Os efeitos da nova tabela do Imposto de Renda Pessoa Física para 2026 já começam a aparecer no bolso dos trabalhadores brasileiros. Assalariados com renda mensal de até R$ 5 mil brutos passam a ficar totalmente isentos do imposto, enquanto quem ganha até R$ 7.350 terá redução progressiva do valor descontado na fonte.

As mudanças valem para salários pagos a partir de janeiro, com impacto direto nos contracheques recebidos desde fevereiro. Segundo estimativas do Ministério da Fazenda, cerca de 16 milhões de contribuintes devem ser beneficiados com a medida.

Entre eles está o pedreiro Genival Gil, de 49 anos, morador do Paranoá, no Distrito Federal. Há três meses com a carteira assinada e salário pouco acima de R$ 2,7 mil, ele conta que soube da novidade pela televisão e agora aguarda o próximo pagamento para conferir a diferença no valor líquido recebido.

O dinheiro que antes era retido pelo imposto já tem destino definido. “Vai ajudar a pagar mais contas da casa”, afirmou o trabalhador, que vive de aluguel e espera um alívio no orçamento mensal.

Com a nova regra, ficam totalmente isentos do IRPF os trabalhadores com carteira assinada, servidores públicos, aposentados e pensionistas do INSS ou de regimes próprios, desde que a renda mensal não ultrapasse R$ 5 mil.
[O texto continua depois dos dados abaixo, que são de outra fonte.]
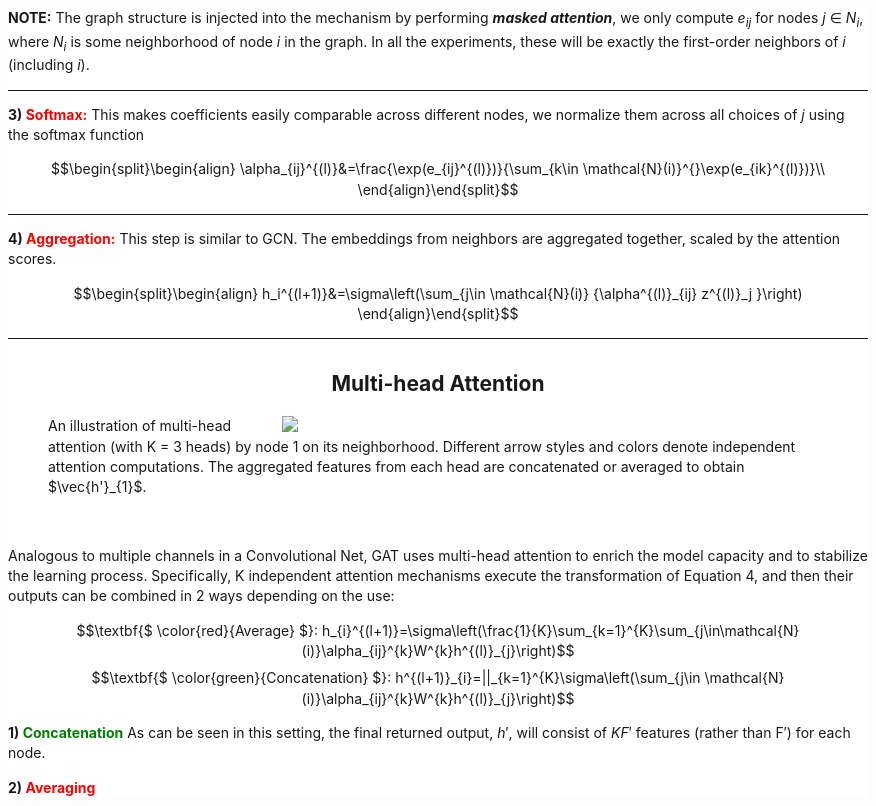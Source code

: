 **NOTE:** The graph structure is injected into the mechanism by performing <b>*masked attention*</b>, we only compute $e_{ij}$ for nodes $j$ ∈ $N_{i}$, where $N_{i}$ is some neighborhood of node $i$ in the graph. In all the experiments, these will be exactly the first-order neighbors of $i$ (including $i$).


<hr/>

<strong>3) <font color="red">Softmax:</font></strong> This makes coefficients easily comparable across different nodes, we normalize them across all choices of $j$ using the softmax function

$$\begin{split}\begin{align}
\alpha_{ij}^{(l)}&=\frac{\exp(e_{ij}^{(l)})}{\sum_{k\in \mathcal{N}(i)}^{}\exp(e_{ik}^{(l)})}\\
\end{align}\end{split}$$


<hr/>

<strong>4) <font color="red">Aggregation:</font></strong> This step is similar to GCN. The embeddings from neighbors are aggregated together, scaled by the attention scores. 

$$\begin{split}\begin{align}
h_i^{(l+1)}&=\sigma\left(\sum_{j\in \mathcal{N}(i)} {\alpha^{(l)}_{ij} z^{(l)}_j }\right)
\end{align}\end{split}$$

<hr/>








<h2><center>Multi-head Attention</center></h2>

<figure>
  <img style="float: right; width: 70%" src="/images/blogs/GAT/MultiHead_Attention.jpeg">
  <figcaption>An illustration of multi-head attention (with K = 3 heads) by node 1 on its neighborhood. Different arrow styles and colors denote independent attention computations. The aggregated features from each head are concatenated or averaged to obtain $\vec{h'}_{1}$.</figcaption>
</figure>

<br clear=”both” />

Analogous to multiple channels in a Convolutional Net, GAT uses multi-head attention to enrich the model capacity and to stabilize the learning process. Specifically, K independent attention mechanisms execute the transformation of Equation 4, and then their outputs can be combined in 2 ways depending on the use:

$$\textbf{$ \color{red}{Average} $}: h_{i}^{(l+1)}=\sigma\left(\frac{1}{K}\sum_{k=1}^{K}\sum_{j\in\mathcal{N}(i)}\alpha_{ij}^{k}W^{k}h^{(l)}_{j}\right)$$
$$\textbf{$ \color{green}{Concatenation} $}: h^{(l+1)}_{i}=||_{k=1}^{K}\sigma\left(\sum_{j\in \mathcal{N}(i)}\alpha_{ij}^{k}W^{k}h^{(l)}_{j}\right)$$

<b>1) <font color="green">Concatenation</font></b>
As can be seen in this setting, the final returned output, $h′$, will consist of $KF′$ features (rather than F′) for each node.

<b>2) <font color="red">Averaging</font></b>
A isenção também se aplica ao décimo terceiro salário.

Para rendimentos acima de R$ 7.350, permanece válida a tabela progressiva atual, com alíquotas que podem chegar a 27,5%.

Outro beneficiado é o jardineiro Arnaldo Manuel Nunes, de 55 anos, que trabalha em um shopping de Brasília e recebe o piso da categoria, atualmente em R$ 2.574. Ele avalia que a redução do imposto fará diferença nas despesas básicas. “Mal dá para se manter. Esse dinheiro vai ajudar a pagar água e luz, que estão muito caras”, comentou.